Monday, April 17, 2006

Hosting your dreams digitally

Digital Photos on the web started out for the photo labs and has seen several solutions for consumers. Digital photography has transformed how we communicate as people. Its given us a new medium to express ourselves and tell our stories.

Yes, there have been many site, and many successful acqusitions. But it still seems to be in infancy as far as consumer solutions go. Theres a startup opportunity for few more companies to come with better stickiness to make successful companies.

I categorize the different solutions for different segments based on type of customers based on their usage/need for digital photo solutions:

Photo delivery for photo labs

I think Pictra Inc was the first in 1996-97. They offered a hosted solution allowing industrial photo labs to scan and deliver photos to the web. It offered sharing features as much as available in todays photo sites for a fee, I think $49 subscription. It was a pioneer to offer selling of photos and photo products via ecommerce.
Photorolo, from MCL Software Service is founded by the same Pictra folks and has a good base with photo labs.


Photo sharing for consumers - We've seen a whole bunch of players from Yahoo photos, to flickr, snapfish, picasa, kodak (and their ofoto), webshots, photobucket.
My friend Malay Kundu founded invino software, the first instant messaging software in 1996 before the IM markt got flooded and had the best photo sharing on IM Invino was sold to Youthstream for less than $10m in 98 and they pretty much lost it in m&a integration.

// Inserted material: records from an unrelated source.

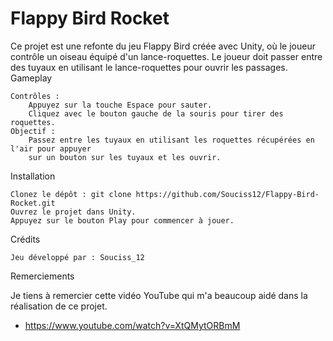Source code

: # Flappy Bird Rocket

Ce projet est une refonte du jeu Flappy Bird créée avec Unity, où le joueur contrôle un oiseau équipé d'un lance-roquettes. Le joueur doit passer entre des tuyaux en utilisant le lance-roquettes pour ouvrir les passages.
Gameplay

    Contrôles :
        Appuyez sur la touche Espace pour sauter.
        Cliquez avec le bouton gauche de la souris pour tirer des roquettes.
    Objectif :
        Passez entre les tuyaux en utilisant les roquettes récupérées en l'air pour appuyer 
        sur un bouton sur les tuyaux et les ouvrir.

Installation

    Clonez le dépôt : git clone https://github.com/Souciss12/Flappy-Bird-Rocket.git
    Ouvrez le projet dans Unity.
    Appuyez sur le bouton Play pour commencer à jouer.

Crédits

    Jeu développé par : Souciss_12

Remerciements

Je tiens à remercier cette vidéo YouTube qui m'a beaucoup aidé dans la réalisation de ce projet.
  - https://www.youtube.com/watch?v=XtQMytORBmM
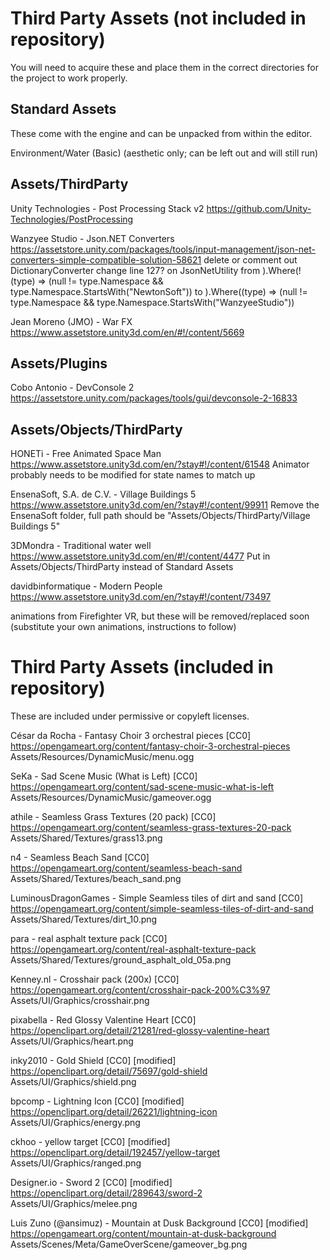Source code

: # Third Party Assets (not included in repository)

You will need to acquire these and place them in the correct directories for the project to work properly.

## Standard Assets

These come with the engine and can be unpacked from within the editor.

Environment/Water (Basic)
	(aesthetic only; can be left out and will still run)

## Assets/ThirdParty

Unity Technologies - Post Processing Stack v2
	https://github.com/Unity-Technologies/PostProcessing
	
Wanzyee Studio - Json.NET Converters
	https://assetstore.unity.com/packages/tools/input-management/json-net-converters-simple-compatible-solution-58621
	delete or comment out DictionaryConverter
	change line 127? on JsonNetUtility from 
		).Where(!(type) => (null != type.Namespace && type.Namespace.StartsWith("NewtonSoft"))
	to
		).Where((type) => (null != type.Namespace && type.Namespace.StartsWith("WanzyeeStudio"))
		

Jean Moreno (JMO) - War FX
	https://www.assetstore.unity3d.com/en/#!/content/5669
	
## Assets/Plugins

Cobo Antonio - DevConsole 2
	https://assetstore.unity.com/packages/tools/gui/devconsole-2-16833


## Assets/Objects/ThirdParty

HONETi - Free Animated Space Man
	https://www.assetstore.unity3d.com/en/?stay#!/content/61548
	Animator probably needs to be modified for state names to match up
	
EnsenaSoft, S.A. de C.V. - Village Buildings 5
	https://www.assetstore.unity3d.com/en/?stay#!/content/99911
	Remove the EnsenaSoft folder, full path should be "Assets/Objects/ThirdParty/Village Buildings 5"
	
3DMondra - Traditional water well
	https://www.assetstore.unity3d.com/en/#!/content/4477
	Put in Assets/Objects/ThirdParty instead of Standard Assets
	
davidbinformatique - Modern People
	https://www.assetstore.unity3d.com/en/?stay#!/content/73497

animations from Firefighter VR, but these will be removed/replaced soon
	(substitute your own animations, instructions to follow)

# Third Party Assets (included in repository)

These are included under permissive or copyleft licenses.

César da Rocha - Fantasy Choir 3 orchestral pieces [CC0]
	https://opengameart.org/content/fantasy-choir-3-orchestral-pieces
	Assets/Resources/DynamicMusic/menu.ogg
	
SeKa - Sad Scene Music (What is Left) [CC0]
	https://opengameart.org/content/sad-scene-music-what-is-left
	Assets/Resources/DynamicMusic/gameover.ogg
	
athile - Seamless Grass Textures (20 pack) [CC0]
	https://opengameart.org/content/seamless-grass-textures-20-pack
	Assets/Shared/Textures/grass13.png

n4 - Seamless Beach Sand [CC0]
	https://opengameart.org/content/seamless-beach-sand
	Assets/Shared/Textures/beach_sand.png
	
LuminousDragonGames - Simple Seamless tiles of dirt and sand [CC0]
	https://opengameart.org/content/simple-seamless-tiles-of-dirt-and-sand
	Assets/Shared/Textures/dirt_10.png
	
para - real asphalt texture pack [CC0]
	https://opengameart.org/content/real-asphalt-texture-pack
	Assets/Shared/Textures/ground_asphalt_old_05a.png
	
Kenney.nl - Crosshair pack (200x) [CC0]
	https://opengameart.org/content/crosshair-pack-200%C3%97
	Assets/UI/Graphics/crosshair.png

pixabella - Red Glossy Valentine Heart [CC0]
	https://openclipart.org/detail/21281/red-glossy-valentine-heart
	Assets/UI/Graphics/heart.png
	
inky2010 - Gold Shield [CC0] [modified]
	https://openclipart.org/detail/75697/gold-shield
	Assets/UI/Graphics/shield.png
	
bpcomp - Lightning Icon [CC0] [modified]
	https://openclipart.org/detail/26221/lightning-icon
	Assets/UI/Graphics/energy.png
	
ckhoo - yellow target [CC0] [modified]
	https://openclipart.org/detail/192457/yellow-target
	Assets/UI/Graphics/ranged.png
	
Designer.io - Sword 2 [CC0] [modified]
	https://openclipart.org/detail/289643/sword-2
	Assets/UI/Graphics/melee.png
	
Luis Zuno (@ansimuz) - Mountain at Dusk Background [CC0] [modified]
	https://opengameart.org/content/mountain-at-dusk-background
	Assets/Scenes/Meta/GameOverScene/gameover_bg.png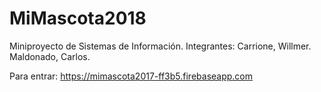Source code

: # MiMascota2018
Miniproyecto de Sistemas de Información.
Integrantes: Carrione, Willmer. Maldonado, Carlos.

Para entrar: https://mimascota2017-ff3b5.firebaseapp.com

Picasa offers hello, a new IM for photo sharing, which is good, but I like Picasa's photo organizing on a desktop best. Of course Flickr is best known for its tagging.

The new AJAX version of Yahoo photos has IM sharing, tagging and a slick look. I like how Yahoo has integrated photo sharing via email with Yahoo photos. This helps people who share photos by email (I am generally not one of them) and stores the originals on yahoo photos.

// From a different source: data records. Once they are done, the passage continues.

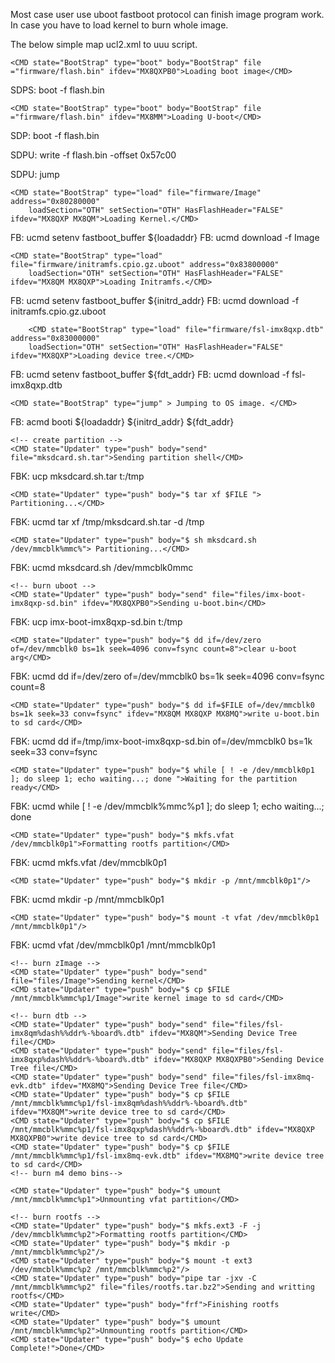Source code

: Most case user use uboot fastboot protocol can finish image program work. 
In case you have to load kernel to burn whole image. 

The below simple map ucl2.xml to uuu script. 

	<CMD state="BootStrap" type="boot" body="BootStrap" file ="firmware/flash.bin" ifdev="MX8QXPB0">Loading boot image</CMD>

SDPS: boot -f flash.bin

	<CMD state="BootStrap" type="boot" body="BootStrap" file ="firmware/flash.bin" ifdev="MX8MM">Loading U-boot</CMD>

SDP: boot -f flash.bin

SDPU: write -f flash.bin -offset 0x57c00

SDPU: jump

	<CMD state="BootStrap" type="load" file="firmware/Image" address="0x80280000"
		loadSection="OTH" setSection="OTH" HasFlashHeader="FALSE" ifdev="MX8QXP MX8QM">Loading Kernel.</CMD>

FB: ucmd setenv fastboot_buffer ${loadaddr}
FB: ucmd download -f Image

		
	<CMD state="BootStrap" type="load" file="firmware/initramfs.cpio.gz.uboot" address="0x83800000"
		loadSection="OTH" setSection="OTH" HasFlashHeader="FALSE" ifdev="MX8QM MX8QXP">Loading Initramfs.</CMD>

FB: ucmd setenv fastboot_buffer ${initrd_addr}
FB: ucmd download -f initramfs.cpio.gz.uboot

        <CMD state="BootStrap" type="load" file="firmware/fsl-imx8qxp.dtb" address="0x83000000"
		loadSection="OTH" setSection="OTH" HasFlashHeader="FALSE" ifdev="MX8QXP">Loading device tree.</CMD>

FB: ucmd setenv fastboot_buffer ${fdt_addr}
FB: ucmd download -f fsl-imx8qxp.dtb
	
	<CMD state="BootStrap" type="jump" > Jumping to OS image. </CMD>

FB: acmd booti ${loadaddr} ${initrd_addr} ${fdt_addr}

	<!-- create partition -->
	<CMD state="Updater" type="push" body="send" file="mksdcard.sh.tar">Sending partition shell</CMD>

FBK: ucp mksdcard.sh.tar t:/tmp

	<CMD state="Updater" type="push" body="$ tar xf $FILE "> Partitioning...</CMD>

FBK: ucmd tar xf /tmp/mksdcard.sh.tar -d /tmp

	<CMD state="Updater" type="push" body="$ sh mksdcard.sh /dev/mmcblk%mmc%"> Partitioning...</CMD>

FBK: ucmd mksdcard.sh /dev/mmcblk0mmc

	<!-- burn uboot -->
	<CMD state="Updater" type="push" body="send" file="files/imx-boot-imx8qxp-sd.bin" ifdev="MX8QXPB0">Sending u-boot.bin</CMD>
	
FBK: ucp imx-boot-imx8qxp-sd.bin t:/tmp

	<CMD state="Updater" type="push" body="$ dd if=/dev/zero of=/dev/mmcblk0 bs=1k seek=4096 conv=fsync count=8">clear u-boot arg</CMD>

FBK: ucmd dd if=/dev/zero of=/dev/mmcblk0 bs=1k seek=4096 conv=fsync count=8

	<CMD state="Updater" type="push" body="$ dd if=$FILE of=/dev/mmcblk0 bs=1k seek=33 conv=fsync" ifdev="MX8QM MX8QXP MX8MQ">write u-boot.bin to sd card</CMD>

FBK: ucmd dd if=/tmp/imx-boot-imx8qxp-sd.bin of=/dev/mmcblk0 bs=1k seek=33 conv=fsync

	<CMD state="Updater" type="push" body="$ while [ ! -e /dev/mmcblk0p1 ]; do sleep 1; echo waiting...; done ">Waiting for the partition ready</CMD>

FBK: ucmd while [ ! -e /dev/mmcblk%mmc%p1 ]; do sleep 1; echo waiting...; done

	<CMD state="Updater" type="push" body="$ mkfs.vfat /dev/mmcblk0p1">Formatting rootfs partition</CMD>

FBK: ucmd mkfs.vfat /dev/mmcblk0p1

	<CMD state="Updater" type="push" body="$ mkdir -p /mnt/mmcblk0p1"/>

FBK: ucmd mkdir -p /mnt/mmcblk0p1

	<CMD state="Updater" type="push" body="$ mount -t vfat /dev/mmcblk0p1 /mnt/mmcblk0p1"/>

FBK: ucmd vfat /dev/mmcblk0p1 /mnt/mmcblk0p1

	<!-- burn zImage -->
	<CMD state="Updater" type="push" body="send" file="files/Image">Sending kernel</CMD>
	<CMD state="Updater" type="push" body="$ cp $FILE /mnt/mmcblk%mmc%p1/Image">write kernel image to sd card</CMD>

	<!-- burn dtb -->
	<CMD state="Updater" type="push" body="send" file="files/fsl-imx8qm%dash%%ddr%-%board%.dtb" ifdev="MX8QM">Sending Device Tree file</CMD>
	<CMD state="Updater" type="push" body="send" file="files/fsl-imx8qxp%dash%%ddr%-%board%.dtb" ifdev="MX8QXP MX8QXPB0">Sending Device Tree file</CMD>
	<CMD state="Updater" type="push" body="send" file="files/fsl-imx8mq-evk.dtb" ifdev="MX8MQ">Sending Device Tree file</CMD>
	<CMD state="Updater" type="push" body="$ cp $FILE /mnt/mmcblk%mmc%p1/fsl-imx8qm%dash%%ddr%-%board%.dtb" ifdev="MX8QM">write device tree to sd card</CMD>
	<CMD state="Updater" type="push" body="$ cp $FILE /mnt/mmcblk%mmc%p1/fsl-imx8qxp%dash%%ddr%-%board%.dtb" ifdev="MX8QXP MX8QXPB0">write device tree to sd card</CMD>
	<CMD state="Updater" type="push" body="$ cp $FILE /mnt/mmcblk%mmc%p1/fsl-imx8mq-evk.dtb" ifdev="MX8MQ">write device tree to sd card</CMD>
	<!-- burn m4 demo bins-->

	<CMD state="Updater" type="push" body="$ umount /mnt/mmcblk%mmc%p1">Unmounting vfat partition</CMD>

	<!-- burn rootfs -->
	<CMD state="Updater" type="push" body="$ mkfs.ext3 -F -j /dev/mmcblk%mmc%p2">Formatting rootfs partition</CMD>
	<CMD state="Updater" type="push" body="$ mkdir -p /mnt/mmcblk%mmc%p2"/>
	<CMD state="Updater" type="push" body="$ mount -t ext3 /dev/mmcblk%mmc%p2 /mnt/mmcblk%mmc%p2"/>
	<CMD state="Updater" type="push" body="pipe tar -jxv -C /mnt/mmcblk%mmc%p2" file="files/rootfs.tar.bz2">Sending and writting rootfs</CMD>
	<CMD state="Updater" type="push" body="frf">Finishing rootfs write</CMD>
	<CMD state="Updater" type="push" body="$ umount /mnt/mmcblk%mmc%p2">Unmounting rootfs partition</CMD>
	<CMD state="Updater" type="push" body="$ echo Update Complete!">Done</CMD>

Mobile photo uploads: We were ahead of our times with my first startup Coola and we spent a lot of time integrating with Kodak (before ofoto aquisition) with a cool software to upload pics from cameras to hosted sites. Coola allowed the photos from Palmpix camera attached to a palm pilot to be uploaded remotely anywhere you want, and Kodak wanted it uploade to kodak.com
Then all phones didn't have cameras and some sprint folks didn't think it was useful.

Today most every photo site has that as a photo upload feature. Its still long ways to go to solve a problem for a customer. These sites should allow me to click and buy the photo from Yahoo, or click and share with my friend, instead of asking mt to upload as a separate boring task.

Photo printing solutions - print delivery, store pickup, print at home.

I've tried everyone of the photo delivery options. ofoto was good, after the kodak merger they offer some large partnerships and deals for store pickup at local pharmacies (cvs, i think).
I love the print quality of shutterfly best of them all.
They all offer borders and some tools for red-eye reduction etc. Walmart.com seems to measure picture size differently and always chops off some pictures for me.

Why can't Adobe just do it? Here's another of my dreams. I used photoshop to edit my pictures. I should be able to simply click and order prints or share with others too. Adobe doesn't have to do built a hosted photo solution afresh. They can simply parter with any online photo player for starters.

International delivery of printed photos - Kodak was a pioneer in this and I loved kodak.co.in for delivering my pictures to India by a simple upload. They had similar options in competitive prices in many far east countries, now it seems to be a neglected site. I heard about 3 other options that has come up, locally from India. I'll check them out and write again.

Photo commerce - printing photos, ecommerce of photo gifts
All the photo sharing sites do this too. But I think this is a different market, different people who would like to buy or gift such products. Don't we all buy fundraiser gifts for our kids schools? I bought my child's artwork as a gift for grandma to help fundraise for her school or to get those people off my back. I think thats a much viable gift buyer channel than the same photo sites selling to consumers who want to share photos.

Photo search - Picasa took the first step. Riya is cool in its image recognition. My same friend Malay Kundu has a cool image search technology, but too bad he has decided not to focus on conumer photo markets.

Photo blogs - Blogger has done it as part of its mobile blogging, pretty seamlessly to upload photos to a blog, also from a mobile phone. I haven't had a chance to check Yahoo moblogging. There are also a few which are like slideshow software and varients of it.
Why don't I write again after checking these out?

Future: I've written about several of my dreams already.

I have my heart out for an obvious one - for photo sites to integrate into online communities to allow using photos to communicate (build upon photoblogs) and build a whole new business model integrating digital communication using pictures and communities.

One more is a digital scrapbook site. ok,this is not all for current hosted photo site customers.
There are a lot of site offering digital scrapbook components. I dream of one which will replace the $2b scrapbook market digitally allowing enough creativity to build and host our dreams and stories digitally.

1 Comments:

Anonymous Anonymous said...

Nice outline of the digital photo marketplace.

I like your strategic ideas for hosted photo sites.

In fact shutterfly has the beginnings of your digital scrapbook idea as its photobooks.